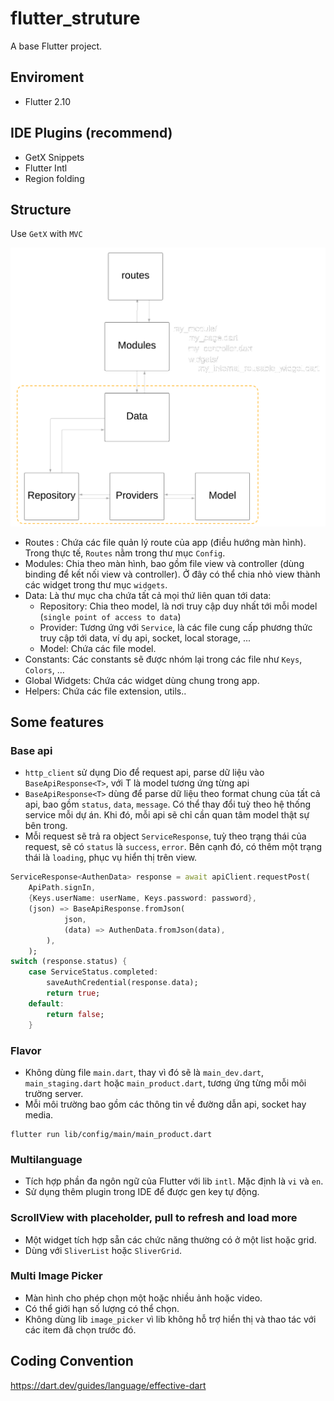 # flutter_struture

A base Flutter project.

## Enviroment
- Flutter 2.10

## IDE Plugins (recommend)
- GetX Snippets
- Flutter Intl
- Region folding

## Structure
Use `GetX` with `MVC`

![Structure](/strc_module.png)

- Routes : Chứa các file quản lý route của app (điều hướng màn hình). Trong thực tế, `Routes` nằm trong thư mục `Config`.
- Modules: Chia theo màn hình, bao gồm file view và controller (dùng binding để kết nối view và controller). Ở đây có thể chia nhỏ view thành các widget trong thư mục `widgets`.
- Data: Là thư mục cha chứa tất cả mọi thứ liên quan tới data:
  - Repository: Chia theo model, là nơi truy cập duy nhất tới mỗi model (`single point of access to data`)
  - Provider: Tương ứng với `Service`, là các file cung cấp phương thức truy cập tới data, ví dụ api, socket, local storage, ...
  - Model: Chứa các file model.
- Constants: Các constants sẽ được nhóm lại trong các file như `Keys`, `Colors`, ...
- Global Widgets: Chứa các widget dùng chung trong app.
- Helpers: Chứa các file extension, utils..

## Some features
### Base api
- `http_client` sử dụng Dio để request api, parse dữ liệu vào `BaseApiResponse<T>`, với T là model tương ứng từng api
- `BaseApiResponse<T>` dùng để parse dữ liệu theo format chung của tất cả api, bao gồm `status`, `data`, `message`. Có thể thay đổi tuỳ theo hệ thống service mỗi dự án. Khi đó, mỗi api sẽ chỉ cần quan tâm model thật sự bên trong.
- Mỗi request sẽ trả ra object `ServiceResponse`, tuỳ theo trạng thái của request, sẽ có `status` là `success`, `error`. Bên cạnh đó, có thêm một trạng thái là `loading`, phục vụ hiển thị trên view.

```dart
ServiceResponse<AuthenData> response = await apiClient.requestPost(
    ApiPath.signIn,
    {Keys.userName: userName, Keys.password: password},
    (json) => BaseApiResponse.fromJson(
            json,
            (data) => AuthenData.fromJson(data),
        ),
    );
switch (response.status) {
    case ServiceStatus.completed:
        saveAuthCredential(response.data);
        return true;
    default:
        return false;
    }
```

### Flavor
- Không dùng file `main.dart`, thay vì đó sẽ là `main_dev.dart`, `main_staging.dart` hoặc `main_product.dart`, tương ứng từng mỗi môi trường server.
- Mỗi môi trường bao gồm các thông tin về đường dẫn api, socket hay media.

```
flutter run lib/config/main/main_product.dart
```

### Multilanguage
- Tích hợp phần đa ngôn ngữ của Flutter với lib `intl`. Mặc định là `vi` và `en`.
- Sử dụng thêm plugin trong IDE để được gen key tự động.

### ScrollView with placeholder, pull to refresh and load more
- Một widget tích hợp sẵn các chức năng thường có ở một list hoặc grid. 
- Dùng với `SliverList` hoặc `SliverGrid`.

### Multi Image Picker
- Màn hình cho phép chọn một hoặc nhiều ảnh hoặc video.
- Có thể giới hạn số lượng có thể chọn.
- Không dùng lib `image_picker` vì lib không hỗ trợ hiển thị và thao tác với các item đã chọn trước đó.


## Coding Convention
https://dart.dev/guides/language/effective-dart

____________________

*Work order*
The lines of the records that contain the string "hoặc" should be located and copied.

*Worked solution*
- Không dùng file `main.dart`, thay vì đó sẽ là `main_dev.dart`, `main_staging.dart` hoặc `main_product.dart`, tương ứng từng mỗi môi trường server.
- Một widget tích hợp sẵn các chức năng thường có ở một list hoặc grid. 
- Dùng với `SliverList` hoặc `SliverGrid`.
- Màn hình cho phép chọn một hoặc nhiều ảnh hoặc video.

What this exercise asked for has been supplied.